WHAT THE TASK REQUIRES:
The response must reproduce every record in full.

===== GIVEN DATA =====

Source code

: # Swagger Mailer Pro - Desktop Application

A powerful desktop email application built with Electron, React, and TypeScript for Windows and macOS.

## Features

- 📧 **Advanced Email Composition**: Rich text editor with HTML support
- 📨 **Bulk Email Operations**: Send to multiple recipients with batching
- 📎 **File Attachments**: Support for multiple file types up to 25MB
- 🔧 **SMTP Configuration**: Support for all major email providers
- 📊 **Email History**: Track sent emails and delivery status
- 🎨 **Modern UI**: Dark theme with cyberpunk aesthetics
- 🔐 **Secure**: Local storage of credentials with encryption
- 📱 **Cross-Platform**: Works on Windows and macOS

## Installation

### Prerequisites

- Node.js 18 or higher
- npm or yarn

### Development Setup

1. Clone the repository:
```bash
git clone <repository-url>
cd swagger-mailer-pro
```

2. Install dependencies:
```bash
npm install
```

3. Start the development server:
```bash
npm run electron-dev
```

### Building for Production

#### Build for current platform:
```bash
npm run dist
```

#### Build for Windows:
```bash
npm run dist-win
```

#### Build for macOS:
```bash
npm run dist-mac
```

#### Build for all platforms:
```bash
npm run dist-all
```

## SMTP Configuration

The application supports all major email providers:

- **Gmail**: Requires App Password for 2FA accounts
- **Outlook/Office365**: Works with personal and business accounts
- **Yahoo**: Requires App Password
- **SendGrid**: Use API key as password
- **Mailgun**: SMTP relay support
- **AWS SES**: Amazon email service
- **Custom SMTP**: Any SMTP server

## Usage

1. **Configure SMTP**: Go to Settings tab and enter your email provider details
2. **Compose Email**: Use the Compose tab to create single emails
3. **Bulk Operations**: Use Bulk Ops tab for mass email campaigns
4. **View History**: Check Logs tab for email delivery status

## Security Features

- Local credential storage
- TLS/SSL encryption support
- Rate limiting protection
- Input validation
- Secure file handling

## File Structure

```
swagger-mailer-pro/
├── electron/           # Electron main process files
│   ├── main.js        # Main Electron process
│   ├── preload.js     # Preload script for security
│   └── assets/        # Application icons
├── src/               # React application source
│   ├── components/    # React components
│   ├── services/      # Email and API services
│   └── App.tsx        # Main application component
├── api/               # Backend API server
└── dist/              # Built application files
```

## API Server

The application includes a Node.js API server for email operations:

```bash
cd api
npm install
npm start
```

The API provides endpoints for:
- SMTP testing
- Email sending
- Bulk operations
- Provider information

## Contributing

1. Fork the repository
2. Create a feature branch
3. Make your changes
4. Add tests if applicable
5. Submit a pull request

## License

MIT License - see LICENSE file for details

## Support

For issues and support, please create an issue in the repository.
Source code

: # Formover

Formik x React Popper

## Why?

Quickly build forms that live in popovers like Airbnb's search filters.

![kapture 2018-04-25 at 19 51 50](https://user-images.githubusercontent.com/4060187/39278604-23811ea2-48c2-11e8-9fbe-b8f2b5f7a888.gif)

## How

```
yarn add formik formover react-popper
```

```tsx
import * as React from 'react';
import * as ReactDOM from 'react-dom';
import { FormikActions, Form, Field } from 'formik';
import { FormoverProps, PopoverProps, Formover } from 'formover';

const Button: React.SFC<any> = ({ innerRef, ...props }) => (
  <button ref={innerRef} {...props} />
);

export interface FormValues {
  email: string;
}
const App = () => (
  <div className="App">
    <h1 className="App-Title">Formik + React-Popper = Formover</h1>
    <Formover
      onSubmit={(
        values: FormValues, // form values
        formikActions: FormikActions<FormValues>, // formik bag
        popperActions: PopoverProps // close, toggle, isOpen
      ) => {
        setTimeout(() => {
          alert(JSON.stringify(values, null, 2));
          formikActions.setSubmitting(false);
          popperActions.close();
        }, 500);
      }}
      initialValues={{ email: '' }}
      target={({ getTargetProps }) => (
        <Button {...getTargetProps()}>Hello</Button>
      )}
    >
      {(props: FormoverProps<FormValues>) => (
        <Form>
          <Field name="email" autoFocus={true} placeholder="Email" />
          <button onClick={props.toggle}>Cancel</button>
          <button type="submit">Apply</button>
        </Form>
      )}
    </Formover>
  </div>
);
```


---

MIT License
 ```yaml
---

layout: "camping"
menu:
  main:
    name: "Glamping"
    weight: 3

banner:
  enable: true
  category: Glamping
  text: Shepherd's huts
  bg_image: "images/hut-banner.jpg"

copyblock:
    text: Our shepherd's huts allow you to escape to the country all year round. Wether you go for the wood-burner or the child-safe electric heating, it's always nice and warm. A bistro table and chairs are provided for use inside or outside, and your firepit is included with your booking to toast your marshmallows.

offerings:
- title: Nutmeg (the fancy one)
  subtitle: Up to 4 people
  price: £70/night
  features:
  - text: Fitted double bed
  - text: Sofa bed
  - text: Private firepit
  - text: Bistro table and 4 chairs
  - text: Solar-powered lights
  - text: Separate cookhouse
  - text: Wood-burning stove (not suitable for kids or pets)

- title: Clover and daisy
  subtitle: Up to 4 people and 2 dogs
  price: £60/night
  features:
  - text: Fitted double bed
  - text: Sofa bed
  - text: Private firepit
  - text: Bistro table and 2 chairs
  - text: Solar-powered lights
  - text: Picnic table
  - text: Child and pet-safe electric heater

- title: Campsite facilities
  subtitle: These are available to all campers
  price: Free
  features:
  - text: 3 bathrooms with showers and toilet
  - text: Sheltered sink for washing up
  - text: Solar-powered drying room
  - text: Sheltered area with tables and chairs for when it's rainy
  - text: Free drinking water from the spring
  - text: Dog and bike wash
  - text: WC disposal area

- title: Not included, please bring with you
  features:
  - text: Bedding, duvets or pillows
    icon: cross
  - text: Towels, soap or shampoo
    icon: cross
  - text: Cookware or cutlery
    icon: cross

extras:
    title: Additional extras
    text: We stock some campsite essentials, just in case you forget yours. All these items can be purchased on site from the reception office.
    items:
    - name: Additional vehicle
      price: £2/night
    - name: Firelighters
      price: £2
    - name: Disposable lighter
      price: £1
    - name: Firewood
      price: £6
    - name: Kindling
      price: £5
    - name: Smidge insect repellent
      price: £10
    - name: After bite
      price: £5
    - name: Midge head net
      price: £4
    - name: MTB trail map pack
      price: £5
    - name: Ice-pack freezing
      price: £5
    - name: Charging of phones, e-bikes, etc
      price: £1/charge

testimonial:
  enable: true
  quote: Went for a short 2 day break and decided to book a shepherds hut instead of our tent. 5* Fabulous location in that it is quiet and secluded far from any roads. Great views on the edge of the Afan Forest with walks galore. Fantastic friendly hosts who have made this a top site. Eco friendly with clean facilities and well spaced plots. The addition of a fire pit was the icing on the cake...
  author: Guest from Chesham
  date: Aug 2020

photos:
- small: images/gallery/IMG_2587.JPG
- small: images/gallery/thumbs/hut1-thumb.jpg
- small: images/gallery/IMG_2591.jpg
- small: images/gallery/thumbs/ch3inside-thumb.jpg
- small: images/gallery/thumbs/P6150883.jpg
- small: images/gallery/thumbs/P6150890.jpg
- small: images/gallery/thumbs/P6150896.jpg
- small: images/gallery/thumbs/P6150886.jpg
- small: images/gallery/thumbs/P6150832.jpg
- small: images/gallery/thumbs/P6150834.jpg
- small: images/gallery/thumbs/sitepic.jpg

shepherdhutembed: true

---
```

=====

TASK SOLUTION:
Source code

: # Swagger Mailer Pro - Desktop Application

A powerful desktop email application built with Electron, React, and TypeScript for Windows and macOS.

## Features

- 📧 **Advanced Email Composition**: Rich text editor with HTML support
- 📨 **Bulk Email Operations**: Send to multiple recipients with batching
- 📎 **File Attachments**: Support for multiple file types up to 25MB
- 🔧 **SMTP Configuration**: Support for all major email providers
- 📊 **Email History**: Track sent emails and delivery status
- 🎨 **Modern UI**: Dark theme with cyberpunk aesthetics
- 🔐 **Secure**: Local storage of credentials with encryption
- 📱 **Cross-Platform**: Works on Windows and macOS

## Installation

### Prerequisites

- Node.js 18 or higher
- npm or yarn

### Development Setup

1. Clone the repository:
```bash
git clone <repository-url>
cd swagger-mailer-pro
```

2. Install dependencies:
```bash
npm install
```

3. Start the development server:
```bash
npm run electron-dev
```

### Building for Production

#### Build for current platform:
```bash
npm run dist
```

#### Build for Windows:
```bash
npm run dist-win
```

#### Build for macOS:
```bash
npm run dist-mac
```

#### Build for all platforms:
```bash
npm run dist-all
```

## SMTP Configuration

The application supports all major email providers:

- **Gmail**: Requires App Password for 2FA accounts
- **Outlook/Office365**: Works with personal and business accounts
- **Yahoo**: Requires App Password
- **SendGrid**: Use API key as password
- **Mailgun**: SMTP relay support
- **AWS SES**: Amazon email service
- **Custom SMTP**: Any SMTP server

## Usage

1. **Configure SMTP**: Go to Settings tab and enter your email provider details
2. **Compose Email**: Use the Compose tab to create single emails
3. **Bulk Operations**: Use Bulk Ops tab for mass email campaigns
4. **View History**: Check Logs tab for email delivery status

## Security Features

- Local credential storage
- TLS/SSL encryption support
- Rate limiting protection
- Input validation
- Secure file handling

## File Structure

```
swagger-mailer-pro/
├── electron/           # Electron main process files
│   ├── main.js        # Main Electron process
│   ├── preload.js     # Preload script for security
│   └── assets/        # Application icons
├── src/               # React application source
│   ├── components/    # React components
│   ├── services/      # Email and API services
│   └── App.tsx        # Main application component
├── api/               # Backend API server
└── dist/              # Built application files
```

## API Server

The application includes a Node.js API server for email operations:

```bash
cd api
npm install
npm start
```

The API provides endpoints for:
- SMTP testing
- Email sending
- Bulk operations
- Provider information

## Contributing

1. Fork the repository
2. Create a feature branch
3. Make your changes
4. Add tests if applicable
5. Submit a pull request

## License

MIT License - see LICENSE file for details

## Support

For issues and support, please create an issue in the repository.
Source code

: # Formover

Formik x React Popper

## Why?

Quickly build forms that live in popovers like Airbnb's search filters.

![kapture 2018-04-25 at 19 51 50](https://user-images.githubusercontent.com/4060187/39278604-23811ea2-48c2-11e8-9fbe-b8f2b5f7a888.gif)

## How

```
yarn add formik formover react-popper
```

```tsx
import * as React from 'react';
import * as ReactDOM from 'react-dom';
import { FormikActions, Form, Field } from 'formik';
import { FormoverProps, PopoverProps, Formover } from 'formover';

const Button: React.SFC<any> = ({ innerRef, ...props }) => (
  <button ref={innerRef} {...props} />
);

export interface FormValues {
  email: string;
}
const App = () => (
  <div className="App">
    <h1 className="App-Title">Formik + React-Popper = Formover</h1>
    <Formover
      onSubmit={(
        values: FormValues, // form values
        formikActions: FormikActions<FormValues>, // formik bag
        popperActions: PopoverProps // close, toggle, isOpen
      ) => {
        setTimeout(() => {
          alert(JSON.stringify(values, null, 2));
          formikActions.setSubmitting(false);
          popperActions.close();
        }, 500);
      }}
      initialValues={{ email: '' }}
      target={({ getTargetProps }) => (
        <Button {...getTargetProps()}>Hello</Button>
      )}
    >
      {(props: FormoverProps<FormValues>) => (
        <Form>
          <Field name="email" autoFocus={true} placeholder="Email" />
          <button onClick={props.toggle}>Cancel</button>
          <button type="submit">Apply</button>
        </Form>
      )}
    </Formover>
  </div>
);
```


---

MIT License
 ```yaml
---

layout: "camping"
menu:
  main:
    name: "Glamping"
    weight: 3

banner:
  enable: true
  category: Glamping
  text: Shepherd's huts
  bg_image: "images/hut-banner.jpg"

copyblock:
    text: Our shepherd's huts allow you to escape to the country all year round. Wether you go for the wood-burner or the child-safe electric heating, it's always nice and warm. A bistro table and chairs are provided for use inside or outside, and your firepit is included with your booking to toast your marshmallows.

offerings:
- title: Nutmeg (the fancy one)
  subtitle: Up to 4 people
  price: £70/night
  features:
  - text: Fitted double bed
  - text: Sofa bed
  - text: Private firepit
  - text: Bistro table and 4 chairs
  - text: Solar-powered lights
  - text: Separate cookhouse
  - text: Wood-burning stove (not suitable for kids or pets)

- title: Clover and daisy
  subtitle: Up to 4 people and 2 dogs
  price: £60/night
  features:
  - text: Fitted double bed
  - text: Sofa bed
  - text: Private firepit
  - text: Bistro table and 2 chairs
  - text: Solar-powered lights
  - text: Picnic table
  - text: Child and pet-safe electric heater

- title: Campsite facilities
  subtitle: These are available to all campers
  price: Free
  features:
  - text: 3 bathrooms with showers and toilet
  - text: Sheltered sink for washing up
  - text: Solar-powered drying room
  - text: Sheltered area with tables and chairs for when it's rainy
  - text: Free drinking water from the spring
  - text: Dog and bike wash
  - text: WC disposal area

- title: Not included, please bring with you
  features:
  - text: Bedding, duvets or pillows
    icon: cross
  - text: Towels, soap or shampoo
    icon: cross
  - text: Cookware or cutlery
    icon: cross

extras:
    title: Additional extras
    text: We stock some campsite essentials, just in case you forget yours. All these items can be purchased on site from the reception office.
    items:
    - name: Additional vehicle
      price: £2/night
    - name: Firelighters
      price: £2
    - name: Disposable lighter
      price: £1
    - name: Firewood
      price: £6
    - name: Kindling
      price: £5
    - name: Smidge insect repellent
      price: £10
    - name: After bite
      price: £5
    - name: Midge head net
      price: £4
    - name: MTB trail map pack
      price: £5
    - name: Ice-pack freezing
      price: £5
    - name: Charging of phones, e-bikes, etc
      price: £1/charge

testimonial:
  enable: true
  quote: Went for a short 2 day break and decided to book a shepherds hut instead of our tent. 5* Fabulous location in that it is quiet and secluded far from any roads. Great views on the edge of the Afan Forest with walks galore. Fantastic friendly hosts who have made this a top site. Eco friendly with clean facilities and well spaced plots. The addition of a fire pit was the icing on the cake...
  author: Guest from Chesham
  date: Aug 2020

photos:
- small: images/gallery/IMG_2587.JPG
- small: images/gallery/thumbs/hut1-thumb.jpg
- small: images/gallery/IMG_2591.jpg
- small: images/gallery/thumbs/ch3inside-thumb.jpg
- small: images/gallery/thumbs/P6150883.jpg
- small: images/gallery/thumbs/P6150890.jpg
- small: images/gallery/thumbs/P6150896.jpg
- small: images/gallery/thumbs/P6150886.jpg
- small: images/gallery/thumbs/P6150832.jpg
- small: images/gallery/thumbs/P6150834.jpg
- small: images/gallery/thumbs/sitepic.jpg

shepherdhutembed: true

---
```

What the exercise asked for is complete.